Personal information
- Full name: Růžena Suchá–Dobiášová
- Born: 19 October 1907
- Died: 7 October 1989 (aged 81)

Chess career
- Country: Czechoslovakia
- Title: Woman International Master (1954)
- FIDE rating: 1890 (January 1977)

= Růžena Suchá =

Czech chess player (1907–1989)

Růžena Suchá (19 October 1907 – 7 October 1989), also known as Růžena Suchá–Dobiášová, was a Czech chess player. She received the FIDE title of Woman International Master (WIM) in 1954 and was a three-time winner of the Czechoslovak Women's Chess Championship (1938, 1951, 1954).

==Biography==
From the end of the 1930s to the early 1960s, Suchá was one of the leading Czechoslovak women's chess players. In 1943, she was the only woman who participated in Prague international chess tournament. The tournament was won by Alexander Alekhine, second was Paul Keres, but Suchá finished last with 3 draws out of 19 games. She won thirteen medals in the Czechoslovak women's chess championships: three golds (1938, 1951, 1954), three silver (1949, 1952, 1953) and seven bronze (1940, 1943, 1944, 1955, 1956, 1960, 1961).

In 1954, she shared 1st-2nd place in Women's World Chess Championship Zonal Tournament in Leipzig.
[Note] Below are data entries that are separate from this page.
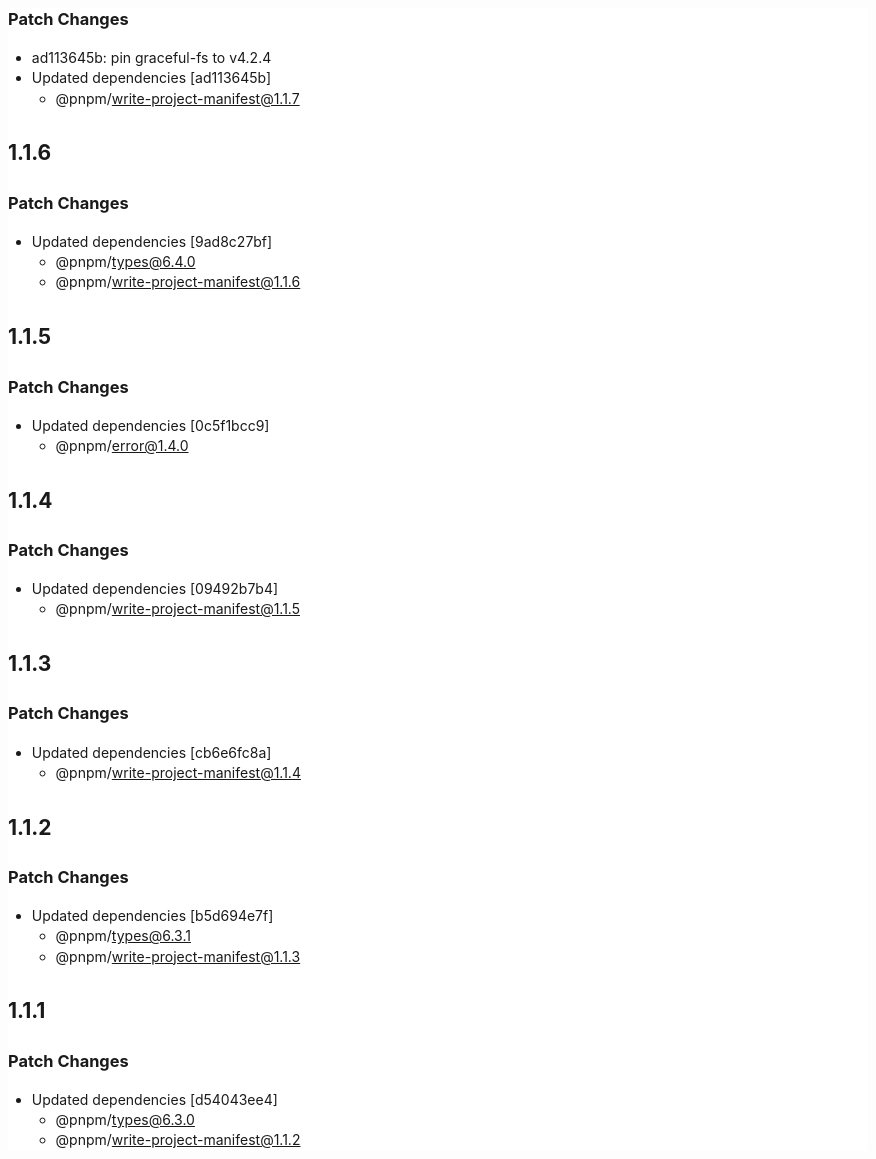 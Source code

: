### Patch Changes

- ad113645b: pin graceful-fs to v4.2.4
- Updated dependencies [ad113645b]
  - @pnpm/write-project-manifest@1.1.7

## 1.1.6

### Patch Changes

- Updated dependencies [9ad8c27bf]
  - @pnpm/types@6.4.0
  - @pnpm/write-project-manifest@1.1.6

## 1.1.5

### Patch Changes

- Updated dependencies [0c5f1bcc9]
  - @pnpm/error@1.4.0

## 1.1.4

### Patch Changes

- Updated dependencies [09492b7b4]
  - @pnpm/write-project-manifest@1.1.5

## 1.1.3

### Patch Changes

- Updated dependencies [cb6e6fc8a]
  - @pnpm/write-project-manifest@1.1.4

## 1.1.2

### Patch Changes

- Updated dependencies [b5d694e7f]
  - @pnpm/types@6.3.1
  - @pnpm/write-project-manifest@1.1.3

## 1.1.1

### Patch Changes

- Updated dependencies [d54043ee4]
  - @pnpm/types@6.3.0
  - @pnpm/write-project-manifest@1.1.2
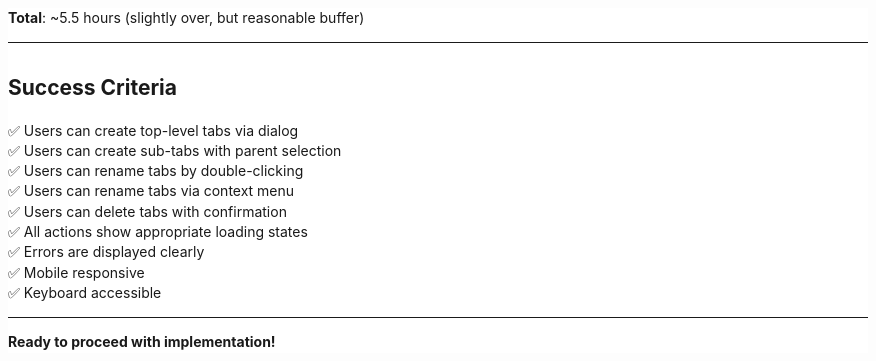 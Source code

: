 **Total**: ~5.5 hours (slightly over, but reasonable buffer)

---

## Success Criteria

✅ Users can create top-level tabs via dialog  
✅ Users can create sub-tabs with parent selection  
✅ Users can rename tabs by double-clicking  
✅ Users can rename tabs via context menu  
✅ Users can delete tabs with confirmation  
✅ All actions show appropriate loading states  
✅ Errors are displayed clearly  
✅ Mobile responsive  
✅ Keyboard accessible  

---

**Ready to proceed with implementation!**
In 1954, Růžena Suchá was awarded the FIDE Woman International Master (WIM) title. In 1955, she participated at Women's World Chess Championship Candidates Tournament in Moscow when ranked 19th place.

Also known as chess life organizer. In 1974, she was one of the founders of the chess club in Smíchov. After her death, her memorial tournaments are regularly held at this club.